▸ **How to complete this task**:
Each line below must be reproduced exactly as it stands. Pictures stay out of the copy.

▸ **Exercise materials**:
════════════════

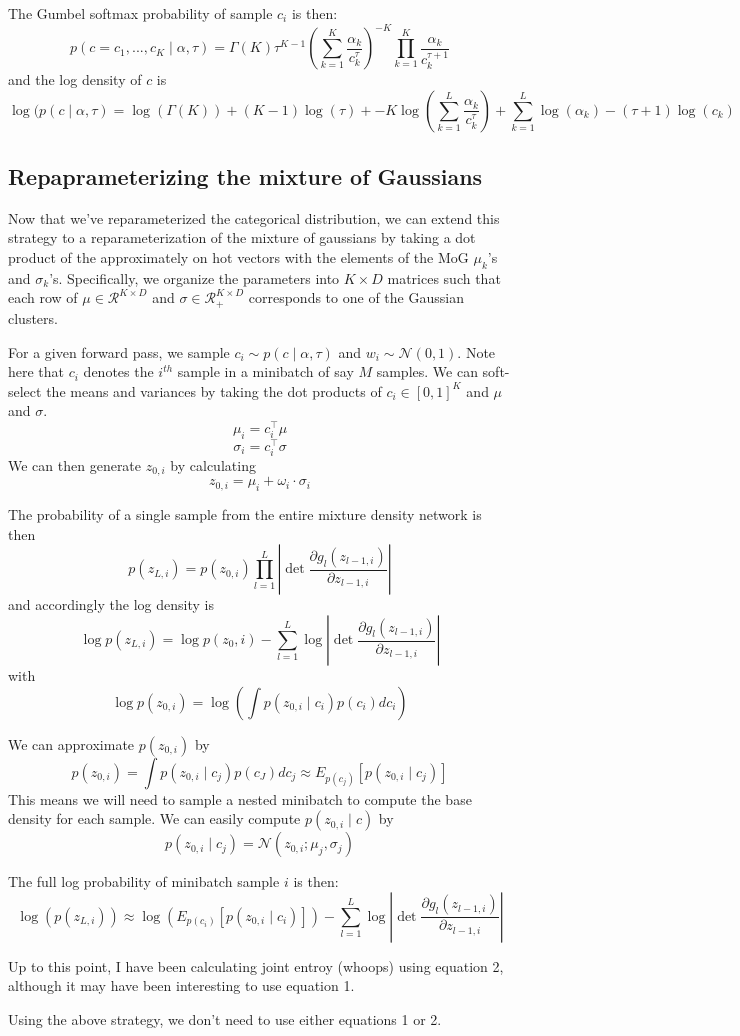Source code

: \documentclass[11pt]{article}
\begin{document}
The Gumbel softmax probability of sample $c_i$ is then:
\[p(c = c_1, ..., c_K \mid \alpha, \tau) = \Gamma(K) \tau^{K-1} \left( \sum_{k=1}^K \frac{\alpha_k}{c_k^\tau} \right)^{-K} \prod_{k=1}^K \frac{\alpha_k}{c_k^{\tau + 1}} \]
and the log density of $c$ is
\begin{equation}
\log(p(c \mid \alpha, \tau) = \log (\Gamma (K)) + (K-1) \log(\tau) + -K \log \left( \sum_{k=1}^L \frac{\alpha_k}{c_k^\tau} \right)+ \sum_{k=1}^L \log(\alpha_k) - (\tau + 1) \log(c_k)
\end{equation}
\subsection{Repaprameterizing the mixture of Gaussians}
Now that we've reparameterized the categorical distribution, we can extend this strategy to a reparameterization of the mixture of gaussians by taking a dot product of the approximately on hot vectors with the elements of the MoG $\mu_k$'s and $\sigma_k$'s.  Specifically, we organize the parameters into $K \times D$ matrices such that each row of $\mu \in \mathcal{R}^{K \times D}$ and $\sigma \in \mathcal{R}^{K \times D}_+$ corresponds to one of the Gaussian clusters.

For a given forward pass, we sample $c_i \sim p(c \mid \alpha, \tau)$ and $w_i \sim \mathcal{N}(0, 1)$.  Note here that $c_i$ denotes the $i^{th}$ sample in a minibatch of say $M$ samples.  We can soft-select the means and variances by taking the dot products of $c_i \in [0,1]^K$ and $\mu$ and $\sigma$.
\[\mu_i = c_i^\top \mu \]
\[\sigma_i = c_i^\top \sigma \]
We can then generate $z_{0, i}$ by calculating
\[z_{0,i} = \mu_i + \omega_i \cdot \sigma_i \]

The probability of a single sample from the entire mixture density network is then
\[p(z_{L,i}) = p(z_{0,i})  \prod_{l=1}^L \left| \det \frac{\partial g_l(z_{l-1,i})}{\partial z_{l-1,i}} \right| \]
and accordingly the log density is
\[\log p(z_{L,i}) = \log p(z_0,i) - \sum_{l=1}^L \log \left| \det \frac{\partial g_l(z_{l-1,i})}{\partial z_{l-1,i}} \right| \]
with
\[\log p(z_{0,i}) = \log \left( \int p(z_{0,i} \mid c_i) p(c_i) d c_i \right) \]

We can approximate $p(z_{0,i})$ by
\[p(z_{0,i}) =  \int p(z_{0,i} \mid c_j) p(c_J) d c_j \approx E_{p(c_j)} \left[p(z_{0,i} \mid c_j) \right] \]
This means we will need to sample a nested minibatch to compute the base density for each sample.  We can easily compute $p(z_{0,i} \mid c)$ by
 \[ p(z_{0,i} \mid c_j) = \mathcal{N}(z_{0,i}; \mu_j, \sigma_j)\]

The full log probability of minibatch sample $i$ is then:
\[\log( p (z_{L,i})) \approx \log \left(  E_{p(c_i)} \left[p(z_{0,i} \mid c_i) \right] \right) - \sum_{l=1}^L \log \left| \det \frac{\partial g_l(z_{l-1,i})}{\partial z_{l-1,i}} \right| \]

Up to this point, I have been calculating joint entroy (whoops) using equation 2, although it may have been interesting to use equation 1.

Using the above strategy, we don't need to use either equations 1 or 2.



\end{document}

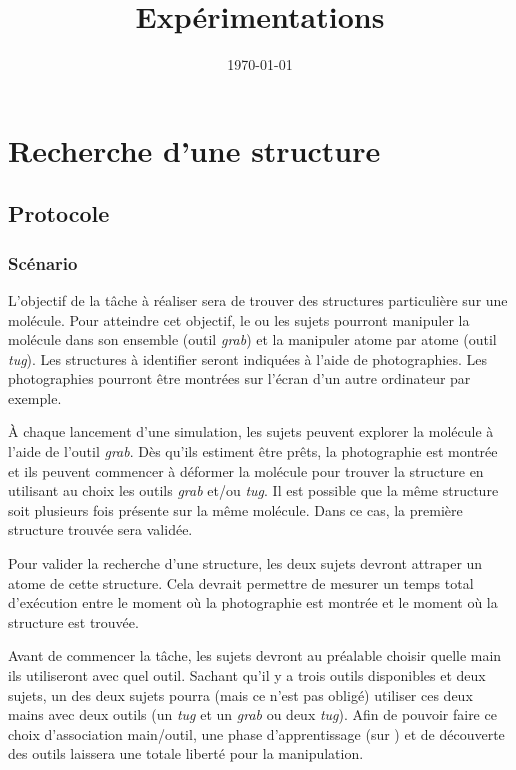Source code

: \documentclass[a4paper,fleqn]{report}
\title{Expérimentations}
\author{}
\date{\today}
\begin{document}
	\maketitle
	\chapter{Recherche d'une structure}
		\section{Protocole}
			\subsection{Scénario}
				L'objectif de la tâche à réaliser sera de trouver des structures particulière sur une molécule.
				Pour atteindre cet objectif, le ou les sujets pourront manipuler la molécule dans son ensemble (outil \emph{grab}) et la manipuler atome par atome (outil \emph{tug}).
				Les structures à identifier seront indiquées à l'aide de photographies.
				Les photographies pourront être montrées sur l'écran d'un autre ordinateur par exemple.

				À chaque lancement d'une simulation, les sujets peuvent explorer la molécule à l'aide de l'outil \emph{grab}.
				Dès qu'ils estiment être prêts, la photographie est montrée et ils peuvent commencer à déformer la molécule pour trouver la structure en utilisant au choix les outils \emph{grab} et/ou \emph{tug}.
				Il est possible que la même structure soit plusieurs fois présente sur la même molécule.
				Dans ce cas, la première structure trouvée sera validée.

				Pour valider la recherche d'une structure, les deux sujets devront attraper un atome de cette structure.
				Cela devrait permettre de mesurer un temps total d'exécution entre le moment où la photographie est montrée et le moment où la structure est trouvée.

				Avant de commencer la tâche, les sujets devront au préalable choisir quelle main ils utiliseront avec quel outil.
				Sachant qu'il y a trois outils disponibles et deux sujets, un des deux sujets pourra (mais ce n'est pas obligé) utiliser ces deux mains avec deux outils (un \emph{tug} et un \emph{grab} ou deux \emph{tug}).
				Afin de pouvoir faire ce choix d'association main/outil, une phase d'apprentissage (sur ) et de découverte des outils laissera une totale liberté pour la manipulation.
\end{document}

════════════════

▸ **Answer to this exercise**:
Source code

: \documentclass[11pt]{article}
\begin{document}
The Gumbel softmax probability of sample $c_i$ is then:
\[p(c = c_1, ..., c_K \mid \alpha, \tau) = \Gamma(K) \tau^{K-1} \left( \sum_{k=1}^K \frac{\alpha_k}{c_k^\tau} \right)^{-K} \prod_{k=1}^K \frac{\alpha_k}{c_k^{\tau + 1}} \]
and the log density of $c$ is
\begin{equation}
\log(p(c \mid \alpha, \tau) = \log (\Gamma (K)) + (K-1) \log(\tau) + -K \log \left( \sum_{k=1}^L \frac{\alpha_k}{c_k^\tau} \right)+ \sum_{k=1}^L \log(\alpha_k) - (\tau + 1) \log(c_k)
\end{equation}
\subsection{Repaprameterizing the mixture of Gaussians}
Now that we've reparameterized the categorical distribution, we can extend this strategy to a reparameterization of the mixture of gaussians by taking a dot product of the approximately on hot vectors with the elements of the MoG $\mu_k$'s and $\sigma_k$'s.  Specifically, we organize the parameters into $K \times D$ matrices such that each row of $\mu \in \mathcal{R}^{K \times D}$ and $\sigma \in \mathcal{R}^{K \times D}_+$ corresponds to one of the Gaussian clusters.

For a given forward pass, we sample $c_i \sim p(c \mid \alpha, \tau)$ and $w_i \sim \mathcal{N}(0, 1)$.  Note here that $c_i$ denotes the $i^{th}$ sample in a minibatch of say $M$ samples.  We can soft-select the means and variances by taking the dot products of $c_i \in [0,1]^K$ and $\mu$ and $\sigma$.
\[\mu_i = c_i^\top \mu \]
\[\sigma_i = c_i^\top \sigma \]
We can then generate $z_{0, i}$ by calculating
\[z_{0,i} = \mu_i + \omega_i \cdot \sigma_i \]

The probability of a single sample from the entire mixture density network is then
\[p(z_{L,i}) = p(z_{0,i})  \prod_{l=1}^L \left| \det \frac{\partial g_l(z_{l-1,i})}{\partial z_{l-1,i}} \right| \]
and accordingly the log density is
\[\log p(z_{L,i}) = \log p(z_0,i) - \sum_{l=1}^L \log \left| \det \frac{\partial g_l(z_{l-1,i})}{\partial z_{l-1,i}} \right| \]
with
\[\log p(z_{0,i}) = \log \left( \int p(z_{0,i} \mid c_i) p(c_i) d c_i \right) \]

We can approximate $p(z_{0,i})$ by
\[p(z_{0,i}) =  \int p(z_{0,i} \mid c_j) p(c_J) d c_j \approx E_{p(c_j)} \left[p(z_{0,i} \mid c_j) \right] \]
This means we will need to sample a nested minibatch to compute the base density for each sample.  We can easily compute $p(z_{0,i} \mid c)$ by
 \[ p(z_{0,i} \mid c_j) = \mathcal{N}(z_{0,i}; \mu_j, \sigma_j)\]

The full log probability of minibatch sample $i$ is then:
\[\log( p (z_{L,i})) \approx \log \left(  E_{p(c_i)} \left[p(z_{0,i} \mid c_i) \right] \right) - \sum_{l=1}^L \log \left| \det \frac{\partial g_l(z_{l-1,i})}{\partial z_{l-1,i}} \right| \]

Up to this point, I have been calculating joint entroy (whoops) using equation 2, although it may have been interesting to use equation 1.

Using the above strategy, we don't need to use either equations 1 or 2.



\end{document}

Source code

: \documentclass[a4paper,fleqn]{report}
\title{Expérimentations}
\author{}
\date{\today}
\begin{document}
	\maketitle
	\chapter{Recherche d'une structure}
		\section{Protocole}
			\subsection{Scénario}
				L'objectif de la tâche à réaliser sera de trouver des structures particulière sur une molécule.
				Pour atteindre cet objectif, le ou les sujets pourront manipuler la molécule dans son ensemble (outil \emph{grab}) et la manipuler atome par atome (outil \emph{tug}).
				Les structures à identifier seront indiquées à l'aide de photographies.
				Les photographies pourront être montrées sur l'écran d'un autre ordinateur par exemple.

				À chaque lancement d'une simulation, les sujets peuvent explorer la molécule à l'aide de l'outil \emph{grab}.
				Dès qu'ils estiment être prêts, la photographie est montrée et ils peuvent commencer à déformer la molécule pour trouver la structure en utilisant au choix les outils \emph{grab} et/ou \emph{tug}.
				Il est possible que la même structure soit plusieurs fois présente sur la même molécule.
				Dans ce cas, la première structure trouvée sera validée.

				Pour valider la recherche d'une structure, les deux sujets devront attraper un atome de cette structure.
				Cela devrait permettre de mesurer un temps total d'exécution entre le moment où la photographie est montrée et le moment où la structure est trouvée.

				Avant de commencer la tâche, les sujets devront au préalable choisir quelle main ils utiliseront avec quel outil.
				Sachant qu'il y a trois outils disponibles et deux sujets, un des deux sujets pourra (mais ce n'est pas obligé) utiliser ces deux mains avec deux outils (un \emph{tug} et un \emph{grab} ou deux \emph{tug}).
				Afin de pouvoir faire ce choix d'association main/outil, une phase d'apprentissage (sur ) et de découverte des outils laissera une totale liberté pour la manipulation.
\end{document}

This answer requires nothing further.